Our benchmark dataset is shown in Table 1. They are grouped based on the objective function and are sorted by the uδ(u) values within each group (see the Table for a definition). For the k-dominating set, our testbed consists of the Friendster social network graph [31], a collection of road networks from DIMACS10 dataset, and the Sybrandt dataset. We chose road graphs since they have relatively small average vertex degrees, leading to large vertex-dominating sets. We chose the Sybrandt collection [26][27] since it is a huge data set of machine learning graphs. For the k-cover objective, we use popular set cover datasets from the Frequent Itemset Mining Dataset Repository [10]. For the k-medoid problem, we use the Tiny ImageNet dataset [18].

MPI Implementation.

GreedyML is implemented using C++11, and compiled with g++9.3.0, using the O3 optimization flag. We use the Lazy Greedy [22] variant that has the same approximation guarantee as the Greedy but is faster in practice since it potentially reduces the number of function evaluations needed to choose the next element (by using the monotone decreasing gain property of submodular functions). Our implementation of the GreedyML algorithm uses the OpenMPI library for inter-node communication. We use the MPI_Gather and MPI_Gatherv primitives to receive all the solution sets from the children (Line 11 in Algorithm 2). We generated custom MPI_Comm communicators to enable this communication using MPI_Group primitives. Customized communicators are required since every machine has different children at each level.
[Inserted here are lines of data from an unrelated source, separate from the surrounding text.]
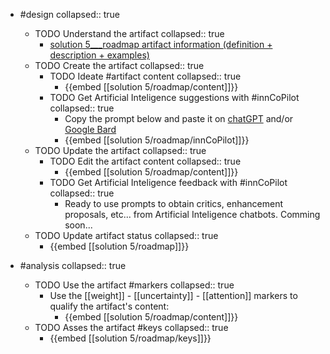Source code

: 
- #design
   collapsed:: true
  - TODO Understand the artifact
    collapsed:: true
    - [solution 5___roadmap artifact information (definition + description + examples)](https://go.innbok.com/#/page/innBoK%2Fsolution-%28id%29%2Froadmap%2Finfo)
  - TODO Create the artifact
     collapsed:: true
    - TODO Ideate #artifact content
      collapsed:: true
      - {{embed [[solution 5/roadmap/content]]}}
    - TODO Get Artificial Inteligence suggestions with #innCoPilot
      collapsed:: true
      - Copy the prompt below and paste it on [chatGPT](https://chat.openai.com) and/or [Google Bard](https://bard.google.com/chat)
      - {{embed [[solution 5/roadmap/innCoPilot]]}}
  - TODO Update the artifact
    collapsed:: true
    - TODO Edit the artifact content
     collapsed:: true
      - {{embed [[solution 5/roadmap/content]]}}
    - TODO Get Artificial Inteligence feedback with #innCoPilot
      collapsed:: true
      - Ready to use prompts to obtain critics, enhancement proposals, etc... from Artificial Inteligence chatbots. Comming soon...
  - TODO Update artifact status
    collapsed:: true
    - {{embed [[solution 5/roadmap]]}}


- #analysis
  collapsed:: true
  - TODO Use the artifact #markers
    collapsed:: true
    - Use the [[weight]] - [[uncertainty]] - [[attention]] markers to qualify the artifact's content:
      - {{embed [[solution 5/roadmap/content]]}}
  - TODO Asses the artifact #keys
    collapsed:: true
    - {{embed [[solution 5/roadmap/keys]]}}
Additionally, we use the MPI_Barrier primitive to synchronize all the computations at each level.

5.2 Experimental Results

The experiments are executed with different accumulation trees that vary in the number of machines (m), the number of levels (L), and the branching factors (b), to assess their performance. We repeat each experiment six times and report the geometric mean of the results. Unless otherwise stated, a machine in our experiments represents a node in the cluster with only one core assigned for computation. Whenever memory constraints allow, we compare our results with the sequential Greedy  algorithm that achieves a (11/e) approximation guarantee.
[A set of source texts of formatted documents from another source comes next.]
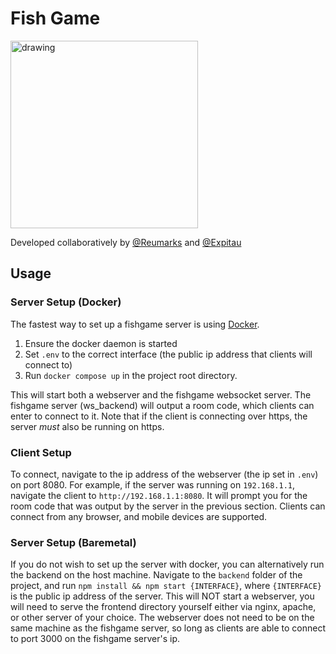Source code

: # Fish Game
<img src="https://user-images.githubusercontent.com/22671898/195946041-f010a9ec-527a-4bfa-bbea-87a3c9d04fe9.jpg" alt="drawing" width="300"/>

Developed collaboratively by [@Reumarks](https://github.com/reumarks) and [@Expitau](https://github.com/expitau-dev)


## Usage

### Server Setup (Docker)
The fastest way to set up a fishgame server is using [Docker](https://www.docker.com/get-started/). 
1. Ensure the docker daemon is started
2. Set `.env` to the correct interface (the public ip address that clients will connect to) 
3. Run `docker compose up` in the project root directory. 

This will start both a webserver and the fishgame websocket server. The fishgame server (ws_backend) will output a room code, which clients can enter to connect to it. Note that if the client is connecting over https, the server *must* also be running on https. 

### Client Setup
To connect, navigate to the ip address of the webserver (the ip set in `.env`) on port 8080. For example, if the server was running on `192.168.1.1`, navigate the client to `http://192.168.1.1:8080`. It will prompt you for the room code that was output by the server in the previous section. Clients can connect from any browser, and mobile devices are supported.

### Server Setup (Baremetal)
If you do not wish to set up the server with docker, you can alternatively run the backend on the host machine. Navigate to the `backend` folder of the project, and run `npm install && npm start {INTERFACE}`, where `{INTERFACE}` is the public ip address of the server. This will NOT start a webserver, you will need to serve the frontend directory yourself either via nginx, apache, or other server of your choice. The webserver does not need to be on the same machine as the fishgame server, so long as clients are able to connect to port 3000 on the fishgame server's ip.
5.2.1 Experiments with memory limit

Here we show the memory advantage of our GreedyML algorithm w.r.t RandGreeDI with two experiments. In the first one, we impose a limit of 100 MB of space for each node and vary k, the solution size. This also simulates how the new algorithm can find applications in the edge-computing context. We also fix k and vary the memory limits, necessitating different numbers of nodes to fit the data in the leaves. We observe the quality and runtime of different accumulation tree structures in these two experiments. Both these experiments are designed to show that the RandGreeDI algorithm quickly runs out of memory with increasing m and k, and by choosing an appropriate accumulation tree, our GreedyML algorithm can solve the problem with negligible drop in accuracy. For these experiments, we will choose the shortest accumulation tree that can be used with the memory limit and k values.

Varying k.

For this experiment, we use 16 machines with a limit on the available memory of 100 MB per machine and vary k from 128,000 to 1,024,000 for the k-dominating set problem on the road_usa [1] dataset. The small memory limit in this experiment can also be motivated from an edge computing context.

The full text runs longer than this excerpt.